Rainer Wendt: Guten Tag, hallo.

Deutschlandradio Kultur: Herr Wendt, Sie haben sich angesichts des Zustroms von Flüchtlingen für die Wiedereinführung von Grenzkontrollen ausgesprochen. Sie können sich sogar einen Zaun vorstellen an der Grenze zwischen Deutschland und Österreich. Für diesen Vorschlag sind Sie heftig kritisiert worden. – Bleiben Sie dabei? Sollte Deutschland seine Grenzen notfalls mit Zäunen sichern?

Rainer Wendt: Deutschland wäre das erste und einzige Land, das seine Grenze einfach nur völlig preisgibt und sagt, wir haben da gar keine Grenze mehr und wir geben auch die Kontrolle darüber auf.

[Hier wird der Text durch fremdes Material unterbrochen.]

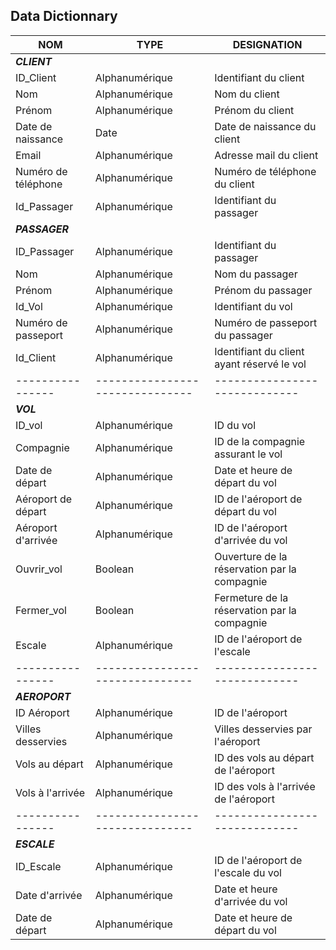 ## Data Dictionnary

|NOM             |TYPE                           |DESIGNATION                  |
|----------------|-------------------------------|-----------------------------|
| _**CLIENT**_                  |
|ID_Client       |Alphanumérique                 |Identifiant du client                 |
|Nom             |Alphanumérique                 |Nom du client                |
|Prénom          |Alphanumérique                 |Prénom du client             |
|Date de naissance             |Date                           |Date de naissance du client  |
|Email           |Alphanumérique                 |Adresse mail du client       |
|Numéro de téléphone       |Alphanumérique                 |Numéro de téléphone du client|
|Id_Passager      |Alphanumérique                 |Identifiant du passager|
|_**PASSAGER**_|
|ID_Passager      |Alphanumérique                 |Identifiant du passager                 |
|Nom             |Alphanumérique                 |Nom du passager                |
|Prénom          |Alphanumérique                 |Prénom du passager             |
|Id_Vol             |Alphanumérique                           |Identifiant du vol  |
|Numéro de passeport           |Alphanumérique                 |Numéro de passeport du passager       |
|Id_Client    |Alphanumérique                 |Identifiant du client ayant réservé le vol|
|----------------|-------------------------------|-----------------------------|
| _**VOL**_                  |
|ID_vol          |Alphanumérique|ID du vol|
|Compagnie          |Alphanumérique|ID de la compagnie assurant le vol|
|Date de départ          |Alphanumérique|Date et heure de départ du vol|
|Aéroport de départ          |Alphanumérique|ID de l'aéroport de départ du vol|
|Aéroport d'arrivée          |Alphanumérique|ID de l'aéroport d'arrivée du vol|
|Ouvrir_vol          |Boolean|Ouverture de la réservation par la compagnie|
|Fermer_vol          |Boolean|Fermeture de la réservation par la compagnie|
|Escale          |Alphanumérique|ID de l'aéroport de l'escale|
|----------------|-------------------------------|-----------------------------|
| _**AEROPORT**_
|ID Aéroport          |Alphanumérique|ID de l'aéroport|
|Villes desservies          |Alphanumérique|Villes desservies par l'aéroport|
|Vols au départ          |Alphanumérique|ID des vols au départ de l'aéroport|
|Vols à l'arrivée          |Alphanumérique|ID des vols à l'arrivée de l'aéroport|
|----------------|-------------------------------|-----------------------------|
| _**ESCALE**_
|ID_Escale         |Alphanumérique|ID de l'aéroport de l'escale du vol|
|Date d'arrivée        |Alphanumérique|Date et heure d'arrivée du vol|
|Date de départ       |Alphanumérique|Date et heure de départ du vol|
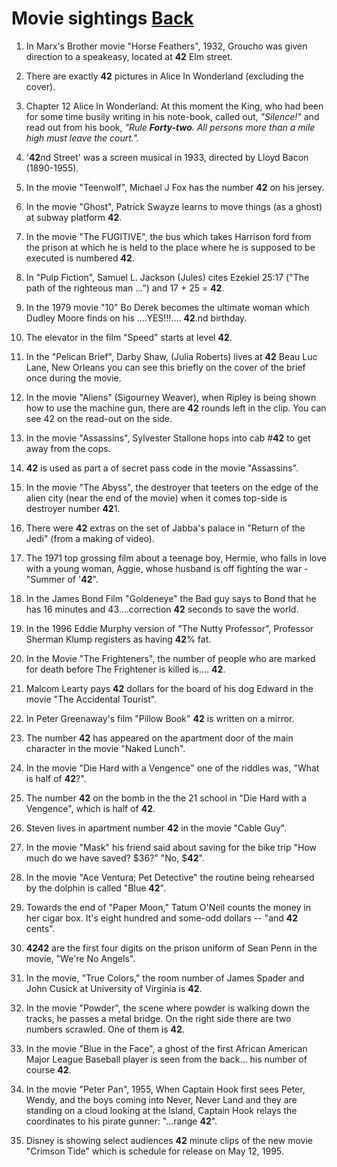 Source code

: # Movie sightings [Back](./README.md)

1.  In Marx's Brother movie "Horse Feathers", 1932, Groucho was given direction to a speakeasy, located at **42** Elm street.

2.  There are exactly **42** pictures in Alice In Wonderland (excluding the cover).

3.  Chapter 12 Alice In Wonderland: At this moment the King, who had been for some time busily writing in his note-book, called out,
*"Silence!"* and read out from his book, *"Rule **Forty-two**. All persons more than a mile high must leave the court.".*

4.  '**42**nd Street' was a screen musical in 1933, directed by Lloyd Bacon (1890-1955).

5.  In the movie "Teenwolf", Michael J Fox has the number **42** on his jersey.

6.  In the movie "Ghost", Patrick Swayze learns to move things (as a ghost) at subway platform **42**.

7.  In the movie "The FUGITIVE", the bus which takes Harrison ford from the prison at which he is held to the place where he is 
supposed to be executed is numbered **42**.

8.  In "Pulp Fiction", Samuel L. Jackson (Jules) cites Ezekiel 25:17 ("The path of the righteous man ...") and 17 + 25 = **42**.

9.  In the 1979 movie "10" Bo Derek becomes the ultimate woman which Dudley Moore finds on his ....YES!!!.... **42**.nd birthday.

10. The elevator in the film "Speed" starts at level **42**.

11. In the "Pelican Brief", Darby Shaw, (Julia Roberts) lives at **42** Beau Luc Lane, New Orleans you can see this briefly on 
the cover of the brief once during the movie.

12. In the movie "Aliens" (Sigourney Weaver), when Ripley is being shown how to use the machine gun, there are **42** rounds left 
in the clip. You can see 42 on the read-out on the side.

13. In the movie "Assassins", Sylvester Stallone hops into cab #**42** to get away from the cops.

14. **42** is used as part a of secret pass code in the movie "Assassins".

15. In the movie "The Abyss", the destroyer that teeters on the edge of the alien city (near the end of the movie) when it comes
top-side is destroyer number **42**1.

16. There were **42** extras on the set of Jabba's palace in "Return of the Jedi" (from a making of video).

17. The 1971 top grossing film about a teenage boy, Hermie, who falls in love with a young woman, Aggie, whose husband is off 
fighting the war - "Summer of '**42**".

18. In the James Bond Film "Goldeneye" the Bad guy says to Bond that he has 16 minutes and 43....correction **42** seconds to save the world.

19. In the 1996 Eddie Murphy version of "The Nutty Professor", Professor Sherman Klump registers as having **42**% fat.

20. In the Movie "The Frighteners", the number of people who are marked for death before The Frightener is killed is.... **42**.

21. Malcom Learty pays **42** dollars for the board of his dog Edward in the movie "The Accidental Tourist".

22. In Peter Greenaway's film "Pillow Book" **42** is written on a mirror.

23. The number **42** has appeared on the apartment door of the main character in the movie "Naked Lunch".

24. In the movie "Die Hard with a Vengence" one of the riddles was, "What is half of **42**?".

25. The number **42** on the bomb in the the 21 school in "Die Hard with a Vengence", which is half of **42**.

26. Steven lives in apartment number **42** in the movie "Cable Guy".

27. In the movie "Mask" his friend said about saving for the bike trip "How much do we have saved? $36?" "No, $**42**".

28. In the movie "Ace Ventura; Pet Detective" the routine being rehearsed by the dolphin is called "Blue **42**".

29. Towards the end of "Paper Moon," Tatum O'Neil counts the money in her cigar box. It's eight hundred and some-odd dollars -- "and **42** cents".

30. **4242** are the first four digits on the prison uniform of Sean Penn in the movie, "We're No Angels".

31. In the movie, "True Colors," the room number of James Spader and John Cusick at University of Virginia is **42**.

32. In the movie "Powder", the scene where powder is walking down the tracks, he passes a metal bridge. On the right side there are 
two numbers scrawled. One of them is **42**.

33. In the movie "Blue in the Face", a ghost of the first African American Major League Baseball player is seen from the back... his number of course **42**.

34. In the movie "Peter Pan", 1955, When Captain Hook first sees Peter, Wendy, and the boys coming into Never, Never Land and they are
standing on a cloud looking at the Island, Captain Hook relays the coordinates to his pirate gunner: "...range **42**".

35. Disney is showing select audiences **42** minute clips of the new movie "Crimson Tide" which is schedule for release on May 12, 1995.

Vor einigen Wochen ist ja beschlossen worden, dass die Bundespolizei an der Grenze zu Österreich verstärkt wird und Grenzkontrollen eingeführt werden. Wir sehen aber jetzt, dass das nicht dazu geführt hat, dass es irgendeinen Einfluss auf den Flüchtlingsstrom hat. Deshalb hat die Unionsfraktion, und die Kanzlerin hat das ja auch bereits angekündigt, beschlossen, dass sogenannte Transitzonen eingerichtet werden, wie wir sie von den internationalen Flughäfen kennen, wo dann rechtsstaatliche Verfahren zur Asylfrage, zu dem Asylbegehren der Einreisenden geklärt werden und zwar solange, wie sie noch in dieser Transitzone im Flughafen sind. Das dauert dann längstens 21 Tage. Solche Transitzonen an der Grenze zu Österreich einzurichten, macht natürlich nur dann Sinn, wenn man nicht diese Zone einfach umgehen kann. Deshalb muss man Grenzsicherungsmaßnahmen natürlich darüber hinaus in Erwägung ziehen – in welcher Form auch immer.

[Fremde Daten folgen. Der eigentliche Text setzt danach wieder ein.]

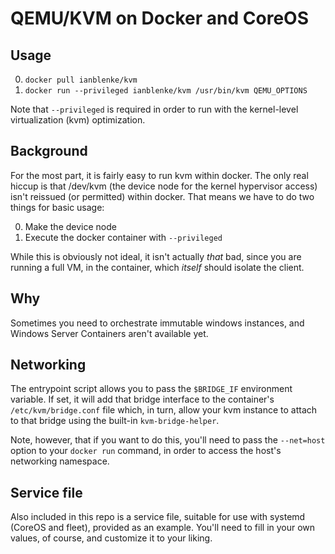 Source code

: # QEMU/KVM on Docker and CoreOS

## Usage

0. `docker pull ianblenke/kvm`
0. `docker run --privileged ianblenke/kvm /usr/bin/kvm QEMU_OPTIONS`

Note that `--privileged` is required in order to run with the kernel-level virtualization (kvm) optimization.


## Background
For the most part, it is fairly easy to run kvm within docker.  The only real hiccup is that /dev/kvm (the device node for the kernel hypervisor access) isn't reissued (or permitted) within docker.  That means we have to do two things for basic usage:

0.  Make the device node
0.  Execute the docker container with `--privileged`

While this is obviously not ideal, it isn't actually _that_ bad, since you are running a full VM, in the container, which _itself_ should isolate the client.

## Why

Sometimes you need to orchestrate immutable windows instances, and Windows Server Containers aren't available yet.

## Networking

The entrypoint script allows you to pass the `$BRIDGE_IF` environment variable.  If set, it will add that bridge interface to the container's `/etc/kvm/bridge.conf` file which, in turn, allow your kvm instance to attach to that bridge using the built-in `kvm-bridge-helper`.

Note, however, that if you want to do this, you'll need to pass the `--net=host` option to your `docker run` command, in order to access the host's networking namespace.

## Service file

Also included in this repo is a service file, suitable for use with systemd (CoreOS and fleet), provided as an example.  You'll need to fill in your own values, of course, and customize it to your liking.

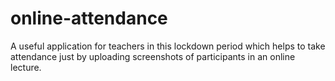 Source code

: # online-attendance
A useful application for teachers in this lockdown period which helps to take attendance just by uploading screenshots of participants in an online lecture.
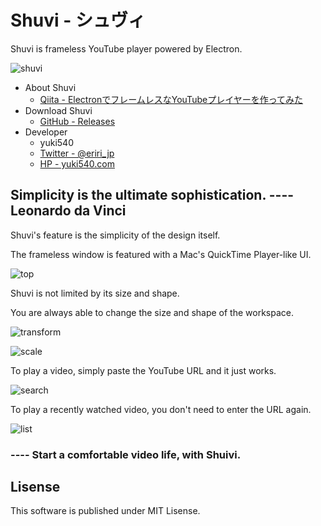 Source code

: # Shuvi - シュヴィ
Shuvi is frameless YouTube player powered by Electron.

![shuvi](./__sample__/shuvi.png)

- About Shuvi
  - [Qiita - ElectronでフレームレスなYouTubeプレイヤーを作ってみた](http://qiita.com/yuki540/items/af0f909b2256a9c80e6c)
- Download Shuvi
  - [GitHub - Releases](https://github.com/yuki540net/Shuvi/releases/tag/v0.0.1)
- Developer
  - yuki540
  - [Twitter - @eriri_jp](https://twitter.com/eriri_jp)
  - [HP - yuki540.com](http://yuki540.com)

## Simplicity is the ultimate sophistication. ---- Leonardo da Vinci
Shuvi's feature is the simplicity of the design itself.

The frameless window is featured with a Mac's QuickTime Player-like UI.

![top](./__sample__/top.png)

Shuvi is not limited by its size and shape.

You are always able to change the size and shape of the workspace.

![transform](./__sample__/transform.png)

![scale](./__sample__/scale.png)

To play a video, simply paste the YouTube URL and it just works.

![search](./__sample__/search.png)

To play a recently watched video, you don't need to enter the URL again.

![list](./__sample__/list.png)

### ---- Start a comfortable video life, with Shuivi.

## Lisense
This software is published under MIT Lisense.
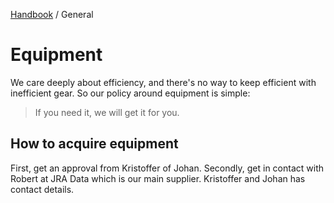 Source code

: [Handbook](../README.md) / General

# Equipment

We care deeply about efficiency, and there's no way to keep efficient with inefficient gear. So our policy around equipment is simple:

> If you need it, we will get it for you.

## How to acquire equipment

First, get an approval from Kristoffer of Johan. Secondly, get in contact with Robert at JRA Data which is our main supplier. Kristoffer and Johan has contact details. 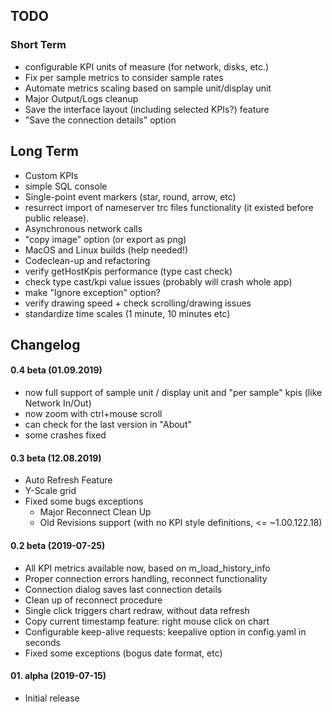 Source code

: ## TODO
### Short Term
* configurable KPI units of measure (for network, disks, etc.)
* Fix per sample metrics to consider sample rates
* Automate metrics scaling based on sample unit/display unit 
* Major Output/Logs cleanup
* Save the interface layout (including selected KPIs?) feature
* "Save the connection details" option

## Long Term
* Custom KPIs
* simple SQL console
* Single-point event markers (star, round, arrow, etc)
* resurrect import of nameserver trc files functionality (it existed before public release).
* Asynchronous network calls
* "copy image" option (or export as png)
* MacOS and Linux builds (help needed!)
* Codeclean-up and refactoring
* verify getHostKpis performance (type cast check)
* check type cast/kpi value issues (probably will crash whole app)
* make "Ignore exception" option?
* verify drawing speed + check scrolling/drawing issues
* standardize time scales (1 minute, 10 minutes etc)

## Changelog
#### 0.4 beta (01.09.2019)
* now full support of sample unit / display unit and "per sample" kpis (like Network In/Out)
* now zoom with ctrl+mouse scroll 
* can check for the last version in "About"
* some crashes fixed

#### 0.3 beta (12.08.2019)
* Auto Refresh Feature
* Y-Scale grid
* Fixed some bugs exceptions
  + Major Reconnect Clean Up
  + Old Revisions support (with no KPI style definitions, <= ~1.00.122.18)

#### 0.2 beta (2019-07-25)
* All KPI metrics available now, based on m_load_history_info
* Proper connection errors handling, reconnect functionality
* Connection dialog saves last connection details
* Clean up of reconnect procedure
* Single click triggers chart redraw, without data refresh
* Copy current timestamp feature: right mouse click on chart
* Configurable keep-alive requests: keepalive option in config.yaml in seconds
* Fixed some exceptions (bogus date format, etc)

#### 01. alpha (2019-07-15)
* Initial release
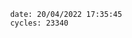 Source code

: 

                date: 20/04/2022 17:35:45
                cycles: 23340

Ich habe jetzt mal einen Zaun vorgeschlagen, aber dieses Wort alleine weckt bei dem einen oder anderen fürchterliche Assoziationen. Das geht von der DDR-Grenze über die Chinesische Mauer bis hin zu dem, was in Ungarn stattgefunden hat. – Wenn man einen besseren Vorschlag hat, andere Grenzsicherungsmaßnahmen, dann bin ich der Erste, der diesen Vorschlag auch wieder zurückzieht. Denn niemand kann das natürlich wollen. Ich wünsche mir so etwas selbstverständlich nicht. Aber ich wünsche ich mir auch nicht, dass es so weitergeht wie bisher.

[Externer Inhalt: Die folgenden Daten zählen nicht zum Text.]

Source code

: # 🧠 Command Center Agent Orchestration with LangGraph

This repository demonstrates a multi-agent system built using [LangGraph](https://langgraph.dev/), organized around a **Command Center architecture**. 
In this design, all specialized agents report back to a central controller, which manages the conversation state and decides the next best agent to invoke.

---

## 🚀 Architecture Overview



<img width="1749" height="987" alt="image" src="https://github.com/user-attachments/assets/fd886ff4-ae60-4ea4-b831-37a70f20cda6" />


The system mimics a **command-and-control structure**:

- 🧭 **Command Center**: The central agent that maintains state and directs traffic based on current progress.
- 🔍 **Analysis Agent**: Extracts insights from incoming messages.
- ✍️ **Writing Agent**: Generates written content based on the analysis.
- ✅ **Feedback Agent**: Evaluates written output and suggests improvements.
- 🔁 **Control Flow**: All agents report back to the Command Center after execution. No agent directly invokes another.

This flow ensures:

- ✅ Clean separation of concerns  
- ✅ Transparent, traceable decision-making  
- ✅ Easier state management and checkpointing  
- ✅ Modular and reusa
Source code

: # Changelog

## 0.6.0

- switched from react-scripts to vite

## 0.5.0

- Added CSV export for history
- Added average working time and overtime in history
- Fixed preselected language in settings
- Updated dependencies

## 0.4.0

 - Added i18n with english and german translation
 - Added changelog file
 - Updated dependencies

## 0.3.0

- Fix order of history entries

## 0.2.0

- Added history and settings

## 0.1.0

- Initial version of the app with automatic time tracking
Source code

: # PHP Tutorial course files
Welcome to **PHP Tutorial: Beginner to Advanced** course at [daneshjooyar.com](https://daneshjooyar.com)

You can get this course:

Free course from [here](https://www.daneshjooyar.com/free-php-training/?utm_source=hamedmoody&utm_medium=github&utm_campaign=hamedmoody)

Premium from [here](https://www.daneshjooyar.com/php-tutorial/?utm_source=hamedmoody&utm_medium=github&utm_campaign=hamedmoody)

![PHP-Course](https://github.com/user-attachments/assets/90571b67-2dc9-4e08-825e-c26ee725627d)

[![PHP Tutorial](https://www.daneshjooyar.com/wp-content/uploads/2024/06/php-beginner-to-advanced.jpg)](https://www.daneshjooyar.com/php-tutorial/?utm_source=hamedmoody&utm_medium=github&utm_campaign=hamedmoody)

Deutschlandradio Kultur: Dann würde es wahrscheinlich nicht bei der Grenze zwischen Deutschland und Österreich bleiben. Wir sehen es ja auf dem Balkan: Wenn irgendwo Grenzen gesichert werden, weichen die Leute aus. Wir müssten dann also wahrscheinlich irgendwann auch die Grenze zu Tschechien sichern, Nato-Draht durch den Bayerischen Wald ziehen.

Wendt spricht von "staatlich organisiertem Schleusertum"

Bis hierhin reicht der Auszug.